Dans le second communiqué (3 juillet), après la dissolution d’« Ordre Nouveau » et de la Ligue Communiste, le M.R.A.P. constatait notamment : « Divers témoignages font apparaitre que les violences auxquelles le meeting d’ « Ordre Nouveau » a donné lieu s’inscrivaient dans un ensemble de circonstances troublantes, qui ne pouvaient que favoriser le désordre, la confusion, ainsi que la répression contre les forces démocratiques. Tandis que plusieurs syndicats de policiers soulignent la responsabilité des autorités, il est préoccupant que les mesures gouvernementales frappent simultanément un groupe raciste subversif et ceux qui s’opposent à lui. »

Et il ajoutait : « Le M.R.A.P., qui a toujours milité pour l’union des forces antiracistes, et qui réprouve les violences, se félicite des multiples prises de position et initiatives par lesquelles s’affirme, avec la condamnation d’a Ordre Nouveau », l’opposition de l’opinion française aux campagnes visant à la dresser contre les travailleurs immigrés. »

Le M.R.A.P. est d’autre part intervenu a Marseille pour demander, les jours suivants, l’interdiction de meetings annoncés par « Ordre Nouveau ». Celle ci a été, à la dernière minute, décidée par les préfets concernés.

Vibrant meeting à Grasse

Après les graves incidents de Grasse, le meeting réalisé le 11 juillet dans cette ville par le Comité du M.R.A.P. des Alpes-Maritimes, a connu un vif succès. De nombreuses organisations avaient apporte leur soutien : parti communiste, parti socialiste, C.G.T., C.F.D.T., F.E.N., ainsi que des personnalités diverses, dont l’abbé Blancart, archiprêtre de la paroisse, les pasteurs de Grasse et d’Antibes.

C’est Me Roland Rappaport, membre du Bureau national, qui a pris la parole au nom du M.R.A.P., en présence de la presse et d’une équipe de cinéastes qui prépare un film sur le racisme. Comme les Maghrébins étaient nombreux dans la salle, son intervention était, au fur et à mesure, traduite en arabe.

Des travailleurs algériens sont également montés à la tribune pour porter témoignage des conditions de vie que connaissent les immigrés.

Les organisateurs de cette manifestation, nos amis Augustine Berthod et Gaspard Pelgrin, ont eu la satisfaction d’enregistrer vingt adhésions au M.R.A.P., ainsi que des abonnements à « Droit et Liberté ».

A Ivry

A Ivry-sur-Seine, c’est le 17 juillet qu’a lieu à la salle des fêtes de la mairie, un meeting de protestation contre le crime d’un commando raciste, et de solidarité avec les travailleurs immigrés.

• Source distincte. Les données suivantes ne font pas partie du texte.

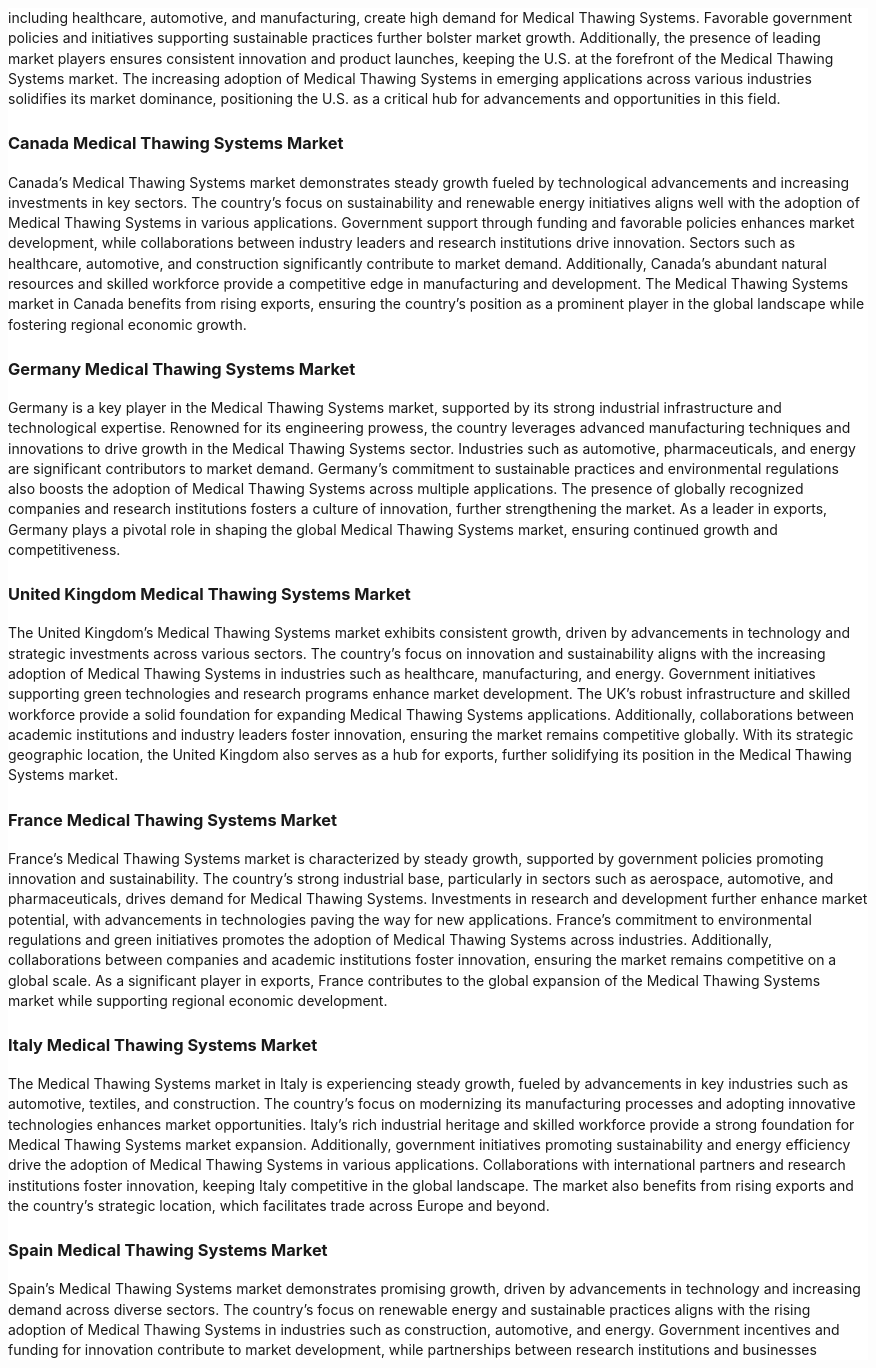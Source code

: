 including healthcare, automotive, and manufacturing, create high demand for Medical Thawing Systems. Favorable government policies and initiatives supporting sustainable practices further bolster market growth. Additionally, the presence of leading market players ensures consistent innovation and product launches, keeping the U.S. at the forefront of the Medical Thawing Systems market. The increasing adoption of Medical Thawing Systems in emerging applications across various industries solidifies its market dominance, positioning the U.S. as a critical hub for advancements and opportunities in this field.</p><h3>Canada Medical Thawing Systems Market</h3><p>Canada&rsquo;s Medical Thawing Systems market demonstrates steady growth fueled by technological advancements and increasing investments in key sectors. The country&rsquo;s focus on sustainability and renewable energy initiatives aligns well with the adoption of Medical Thawing Systems in various applications. Government support through funding and favorable policies enhances market development, while collaborations between industry leaders and research institutions drive innovation. Sectors such as healthcare, automotive, and construction significantly contribute to market demand. Additionally, Canada&rsquo;s abundant natural resources and skilled workforce provide a competitive edge in manufacturing and development. The Medical Thawing Systems market in Canada benefits from rising exports, ensuring the country&rsquo;s position as a prominent player in the global landscape while fostering regional economic growth.</p><h3>Germany Medical Thawing Systems Market</h3><p>Germany is a key player in the Medical Thawing Systems market, supported by its strong industrial infrastructure and technological expertise. Renowned for its engineering prowess, the country leverages advanced manufacturing techniques and innovations to drive growth in the Medical Thawing Systems sector. Industries such as automotive, pharmaceuticals, and energy are significant contributors to market demand. Germany&rsquo;s commitment to sustainable practices and environmental regulations also boosts the adoption of Medical Thawing Systems across multiple applications. The presence of globally recognized companies and research institutions fosters a culture of innovation, further strengthening the market. As a leader in exports, Germany plays a pivotal role in shaping the global Medical Thawing Systems market, ensuring continued growth and competitiveness.</p><h3>United Kingdom Medical Thawing Systems Market</h3><p>The United Kingdom&rsquo;s Medical Thawing Systems market exhibits consistent growth, driven by advancements in technology and strategic investments across various sectors. The country&rsquo;s focus on innovation and sustainability aligns with the increasing adoption of Medical Thawing Systems in industries such as healthcare, manufacturing, and energy. Government initiatives supporting green technologies and research programs enhance market development. The UK&rsquo;s robust infrastructure and skilled workforce provide a solid foundation for expanding Medical Thawing Systems applications. Additionally, collaborations between academic institutions and industry leaders foster innovation, ensuring the market remains competitive globally. With its strategic geographic location, the United Kingdom also serves as a hub for exports, further solidifying its position in the Medical Thawing Systems market.</p><h3>France Medical Thawing Systems Market</h3><p>France&rsquo;s Medical Thawing Systems market is characterized by steady growth, supported by government policies promoting innovation and sustainability. The country&rsquo;s strong industrial base, particularly in sectors such as aerospace, automotive, and pharmaceuticals, drives demand for Medical Thawing Systems. Investments in research and development further enhance market potential, with advancements in technologies paving the way for new applications. France&rsquo;s commitment to environmental regulations and green initiatives promotes the adoption of Medical Thawing Systems across industries. Additionally, collaborations between companies and academic institutions foster innovation, ensuring the market remains competitive on a global scale. As a significant player in exports, France contributes to the global expansion of the Medical Thawing Systems market while supporting regional economic development.</p><h3>Italy Medical Thawing Systems Market</h3><p>The Medical Thawing Systems market in Italy is experiencing steady growth, fueled by advancements in key industries such as automotive, textiles, and construction. The country&rsquo;s focus on modernizing its manufacturing processes and adopting innovative technologies enhances market opportunities. Italy&rsquo;s rich industrial heritage and skilled workforce provide a strong foundation for Medical Thawing Systems market expansion. Additionally, government initiatives promoting sustainability and energy efficiency drive the adoption of Medical Thawing Systems in various applications. Collaborations with international partners and research institutions foster innovation, keeping Italy competitive in the global landscape. The market also benefits from rising exports and the country&rsquo;s strategic location, which facilitates trade across Europe and beyond.</p><h3>Spain Medical Thawing Systems Market</h3><p>Spain&rsquo;s Medical Thawing Systems market demonstrates promising growth, driven by advancements in technology and increasing demand across diverse sectors. The country&rsquo;s focus on renewable energy and sustainable practices aligns with the rising adoption of Medical Thawing Systems in industries such as construction, automotive, and energy. Government incentives and funding for innovation contribute to market development, while partnerships between research institutions and businesses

Placée sous la présidence de M. Roger Grevoul, premier adjoint au maire, cette assemblée a pour orateur Albert Lévy, secrétaire général du M.R.A.P. La municipalité (qui a édité des affiches appelant au meeting) et diverses organisations (qui ont activement participé à la préparation) ont apporté leur soutien à cette initiative : Parti communiste français. Parti socialiste, P.S.U., C.G.T., A.R.A.C., Amicale des volontaires français en Espagne républicaine. Union des jeunesses communistes, U.N.C.A.L., Union sportive d’Ivry.

Rendez-vous a été pris par Robert Lehmann, secrétaire du Comité du M.R.A.P. du Val-de-Marne, pour rencontrer le lendemain, 18 juillet, le chef de cabinet du préfet et lui faire connaître la volonté de la population de voir rechercher efficacement et châtier les agresseurs de Fernando Ramos.


(1) Voir dans « Droit et Liberté » de juin 1973 : « Ordre Nouveau » provoque.

(2) Des comités locaux, notamment dans le Nord et dans l’Aisne, nous signalent que certains journaux ont plus volontiers publie les communiques d’ « Ordre Nouveau » que ceux du M.R.A.P.